Ao recontar a história nacional sob o prisma do Itamaraty, o autor transmite a sensação de que muito do que ocorreu por aqui foi produto de eventos internacionais e da forma escolhida para lidar com eles. A conquista de Portugal e da Espanha por Napoleão Bonaparte, no início do século XIX, transformou o Brasil na única monarquia na América do Sul e atrasou em pelo menos uma década e meia revoltas populares (como a Cabanagem e a Revolução Farroupilha), que em outros países da América Latina aconteceram antes. Essas brigas regionais ainda teriam incutido um horror à anarquia e ao caos em figuras que mais tarde ganhariam destaque na diplomacia, como o barão do Rio Branco e Joaquim Nabuco. Depois da independência, em 1822, o desejo de dom Pedro I de obter reconhecimento de Portugal e da Inglaterra precipitou sua queda.

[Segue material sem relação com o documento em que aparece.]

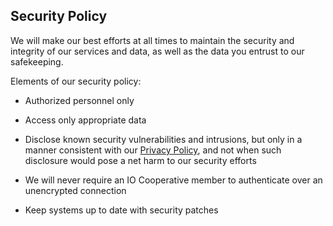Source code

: ## Security Policy

We will make our best efforts at all times to maintain the security and integrity of our services and data, as well as the data you entrust to our safekeeping.

Elements of our security policy:

* Authorized personnel only
* Access only appropriate data
* Disclose known security vulnerabilities and intrusions, but only in a manner consistent with our [Privacy Policy][], and not when such disclosure would pose a net harm to our security efforts
* We will never require an IO Cooperative member to authenticate over an unencrypted connection
* Keep systems up to date with security patches

   [privacy policy]: https://iocoop.org/policies/privacy-policy/

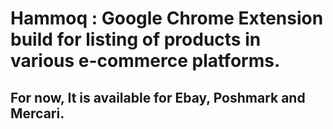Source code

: # Hammoq : Google Chrome Extension build for listing of products in various e-commerce platforms.

## For now, It is available for Ebay, Poshmark and Mercari.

Na II Guerra, ainda que tenha participado de modo quase simbólico, no final do conflito, com a Força Expedicionária Brasileira, o país conseguiu vários dividendos graças a essa posição. Três anos depois da declaração de guerra aos países do Eixo, a economia crescera, a dívida externa fora controlada, a indústria ganhara dinamismo e o Brasil emergira como a principal força armada da América Latina. “Seria necessário recuar no tempo, até a época de Rio Branco, para encontrar outro período no qual a diplomacia foi capaz de produzir resultados tão brilhantes e tangíveis”, diz o autor. Vez por outra, decisões no palco internacional reverberaram negativamente. O presidente Jânio Quadros provocou indignação na opinião pública ao condecorar Che Guevara com a Grã-Cruz da Ordem Nacional do Cruzeiro do Sul, em plena Guerra Fria. Foi em 19 de agosto de 1961 — seis dias antes da intempestiva renúncia de Jânio.
À vontade na cadeira de professor de relações internacionais (aos 80 anos, ele dá aulas esporádicas), Ricupero faz analogias que só alguém com muita experiência e boa memória pode fazer. Ele relaciona o isolamento do Paraguai de Francisco Solano López, que invadiu o Brasil e a Argentina, dando início à Guerra do Paraguai (1864-1870), com o despotismo da família Kim na Coreia do Norte. O presidente Itamar Franco é comparado com o americano Ronald Reagan: o maior mérito de ambos foi ter poucas ideias, duas ou três, não mais, e levá-las adiante com inabalável convicção. No caso de Itamar, a ideia-mestra foi o Plano Real, que Ricupero ajudou a implementar. Lula teria similaridades com Juscelino Kubitschek, que governou entre 1956 e 1961. “Lula lembra Juscelino não apenas no enorme sucesso e na constante popularidade ao longo e no final do mandato; eles também se parecem no aumento e desequilíbrio dos gastos públicos, semeando as crises que desestabilizaram seus sucessores”, diz o embaixador. Sem inclinações partidárias e com conhecimento de sobra, Ricupero produziu um livro que merece atrair muita gente além dos arquivistas do Instituto Rio Branco.